Nowadays its like a sad tragic comedy with upgrades.
Changes I made was win 8 was faster than win 7 in use, new 850ssd was a bit better than my older crucial ssd.

I am like, what to upgrade to have a noticeable difference in my use?
GPU will be upgraded but then I am likely to have 2 more years before I even consider upgrades and I like new tech...
 
Well I went with the 5930K processor and guess what, this whole system upgrade was completely pointless from 2600K @ 4.8 GHz to 5930K @ 4.5 GHz. I highly recommend against it.

See specs in sig for new PC. This is the most worthless upgrade I have done for over a decade. Last one was move from Pentium 2 400 to Pentium 3 450 lol.

To see the difference, you'll need to have the application that will actually take advantage of the extra performance. Your OCed 2600K is still more than capable for most games.

For now, I believe the people who are going to see the actual benefits are those who do stuff like video rendering.
 
Right, the 5820k is really only for people who need those extra cores for encoding or REAL WORK, or feel like 4 cores is so last week. The 5830k is a better platform for 3xGPU gaming.
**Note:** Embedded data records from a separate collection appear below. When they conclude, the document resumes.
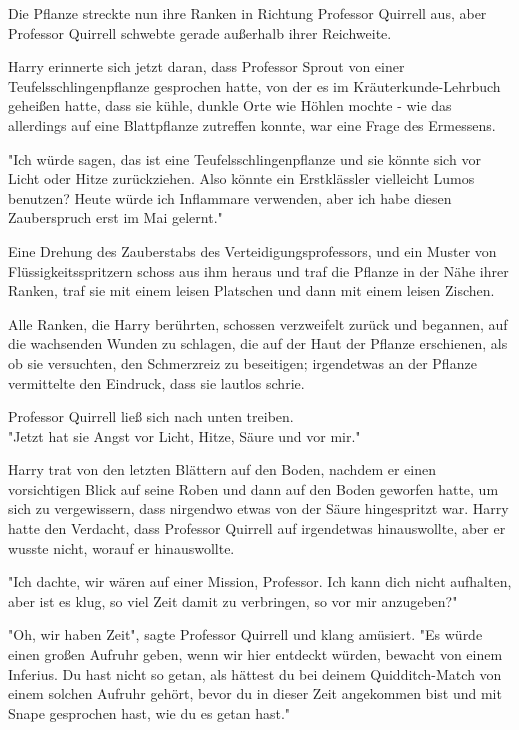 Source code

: {Die Pflanze streckte nun ihre Ranken in Richtung Professor Quirrell aus, aber Professor Quirrell schwebte gerade außerhalb ihrer Reichweite.

Harry erinnerte sich jetzt daran, dass Professor Sprout von einer Teufelsschlingenpflanze gesprochen hatte, von der es im Kräuterkunde-Lehrbuch geheißen hatte, dass sie kühle, dunkle Orte wie Höhlen mochte - wie das allerdings auf eine Blattpflanze zutreffen konnte, war eine Frage des Ermessens.

"Ich würde sagen, das ist eine Teufelsschlingenpflanze und sie könnte sich vor Licht oder Hitze zurückziehen. Also könnte ein Erstklässler vielleicht Lumos benutzen? Heute würde ich Inflammare verwenden, aber ich habe diesen Zauberspruch erst im Mai gelernt."

Eine Drehung des Zauberstabs des Verteidigungsprofessors, und ein Muster von Flüssigkeitsspritzern schoss aus ihm heraus und traf die Pflanze in der Nähe ihrer Ranken, traf sie mit einem leisen Platschen und dann mit einem leisen Zischen.

Alle Ranken, die Harry berührten, schossen verzweifelt zurück und begannen, auf die wachsenden Wunden zu schlagen, die auf der Haut der Pflanze erschienen, als ob sie versuchten, den Schmerzreiz zu beseitigen; irgendetwas an der Pflanze vermittelte den Eindruck, dass sie lautlos schrie.

Professor Quirrell ließ sich nach unten treiben.\\ "Jetzt hat sie Angst vor Licht, Hitze, Säure und vor mir."

Harry trat von den letzten Blättern auf den Boden, nachdem er einen vorsichtigen Blick auf seine Roben und dann auf den Boden geworfen hatte, um sich zu vergewissern, dass nirgendwo etwas von der Säure hingespritzt war. Harry hatte den Verdacht, dass Professor Quirrell auf irgendetwas hinauswollte, aber er wusste nicht, worauf er hinauswollte.

"Ich dachte, wir wären auf einer Mission, Professor. Ich kann dich nicht aufhalten, aber ist es klug, so viel Zeit damit zu verbringen, so vor mir anzugeben?"

"Oh, wir haben Zeit", sagte Professor Quirrell und klang amüsiert. "Es würde einen großen Aufruhr geben, wenn wir hier entdeckt würden, bewacht von einem Inferius. Du hast nicht so getan, als hättest du bei deinem Quidditch-Match von einem solchen Aufruhr gehört, bevor du in dieser Zeit angekommen bist und mit Snape gesprochen hast, wie du es getan hast."

}
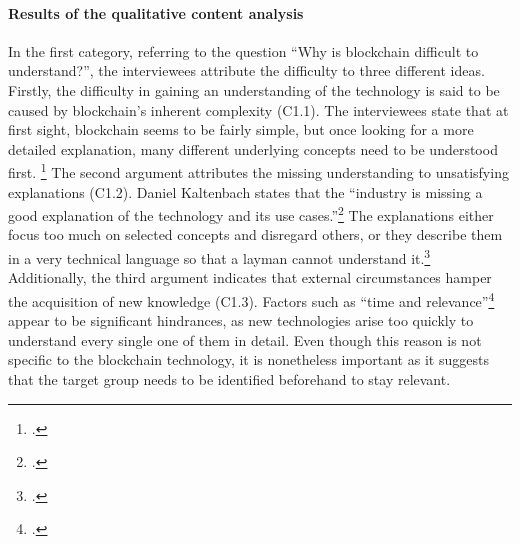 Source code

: \paragraph{Results of the qualitative content analysis} In the first category, referring to the question \enquote{Why is blockchain difficult to understand?}, the interviewees attribute the difficulty to three different ideas. Firstly, the difficulty in gaining an understanding of the technology is said to be caused by blockchain's inherent complexity (C1.1). The interviewees state that at first sight, blockchain seems to be fairly simple, but once looking for a more detailed explanation, many different underlying concepts need to be understood first. \footcites[Cf.][P73, P74, P75]{DanielKaltenbach_Interview}[cf.][P113]{RalphBeckmann_Interview} The second argument attributes the missing understanding to unsatisfying explanations (C1.2). Daniel Kaltenbach states that the \enquote{industry is missing a good explanation of the technology and its use cases.}\footcite[][P5]{DanielKaltenbach_Interview} The explanations either focus too much on selected concepts and disregard others, or they describe them in a very technical language so that a layman cannot understand it.\footcites[Cf.][P7, P8, P19, P20 ]{DanielKaltenbach_Interview}[cf.][P131]{RalphBeckmann_Interview} Additionally, the third argument indicates that external circumstances hamper the acquisition of new knowledge (C1.3). Factors such as \enquote{time and relevance}\footcite[][P9]{DanielKaltenbach_Interview} appear to be significant hindrances, as new technologies arise too quickly to understand every single one of them in detail. Even though this reason is not specific to the blockchain technology, it is nonetheless important as it suggests that the target group needs to be identified beforehand to stay relevant.

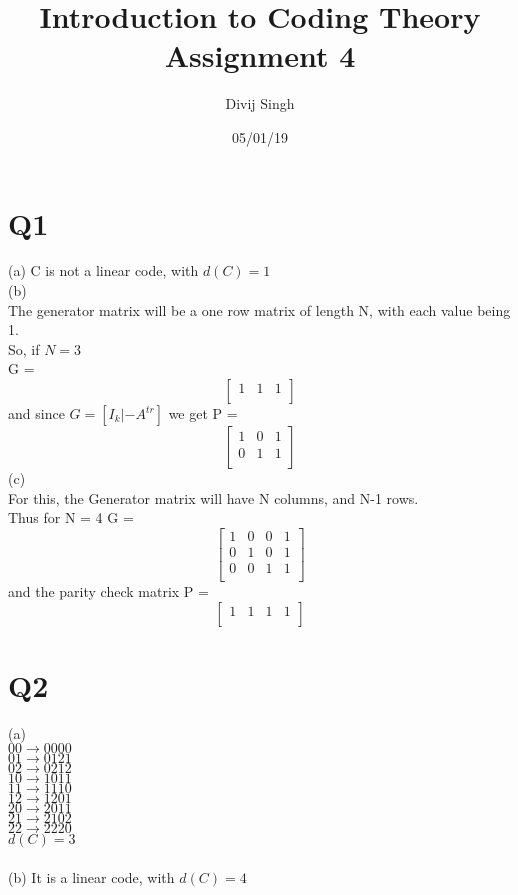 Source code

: \documentclass{article}
\title{Introduction to Coding Theory Assignment 4}
\author{Divij Singh}
\date{05/01/19}
\begin{document}
	\maketitle
	
	\section{Q1}
(a) C is not a linear code, with $d(C) = 1$\\
(b)\\
The generator matrix will be a one row matrix of length N, with each value being 1.\\
So, if $N=3$\\
G = 
\[
\begin{bmatrix}
1 & 1 & 1\\
\end{bmatrix}
\]
and since $G = [I_k | -A^{tr}]$ we get P =
\[
\begin{bmatrix}
1&0&1\\
0&1&1\\
\end{bmatrix}
\]
(c)\\
For this, the Generator matrix will have N columns, and N-1 rows.\\ Thus for N = 4 G =
\[
\begin{bmatrix}
1&0&0&1\\
0&1&0&1\\
0&0&1&1\\
\end{bmatrix}
\]
and the parity check matrix P = 
\[
\begin{bmatrix}
1&1&1&1\\
\end{bmatrix}
\]
\section{Q2}
(a)\\
$00 \rightarrow 0000$\\
$01 \rightarrow 0121$\\
$02 \rightarrow 0212$\\
$10 \rightarrow 1011$\\
$11 \rightarrow 1110$\\
$12 \rightarrow 1201$\\
$20 \rightarrow 2011$\\
$21 \rightarrow 2102$\\
$22 \rightarrow 2220$\\
$d(C) = 3$\\\\
(b) It is a linear code, with $d(C)= 4$
	
\end{document}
For everyone else, 4 cores are just fine. And this will go double in August with the release of Skylake K, which will have 20 PCIE lanes in the CPU, and double the bandwidth of the ones on the chipset (28 PCIe 3.0 total). That will solve any remaining bandwidth issues for people running 2x GPU + PCIe SSD.
 
Well I went with the 5930K processor and guess what, this whole system upgrade was completely pointless from 2600K @ 4.8 GHz to 5930K @ 4.5 GHz. I highly recommend against it.

See specs in sig for new PC. This is the most worthless upgrade I have done for over a decade. Last one was move from Pentium 2 400 to Pentium 3 450 lol.

At least on paper, you should have seen an improvement in your 3dmark scores. A 2600k gets 7820 3d mark physics score while a 5930k gets 12370. That's almost a 60% increase in physics score.

Also, Cinebench reports a 17% single core increase and 72% multi core increase.

However, we all know this doesn't really translate into fps. But don't sweat your purchase. You have six core goodness now for dx12. ;)
 
The CPU wars have died down for at least the past 5 years. I have a 2500K, and I see no need to upgrade, but back in the 90s and early 2000s keeping a 4 year computer would have been unimaginable to me.
Old timers tend to forget that things change.
 
Yup, I'm absolutely amazed how many years I've gotten out of my 2500k. In the past I upgraded my CPU every 2 years to feed the hunger of new games.
 
If you can afford 3 way SLI, you can afford a 5930K.
Why even ask the question?

For SLI, 5820K is plenty.

I'm still on a 3930k with 0 problems. Spend the extra $200, will add some longevity from a future upgrade. Only doing 1080p ultra settings on everything.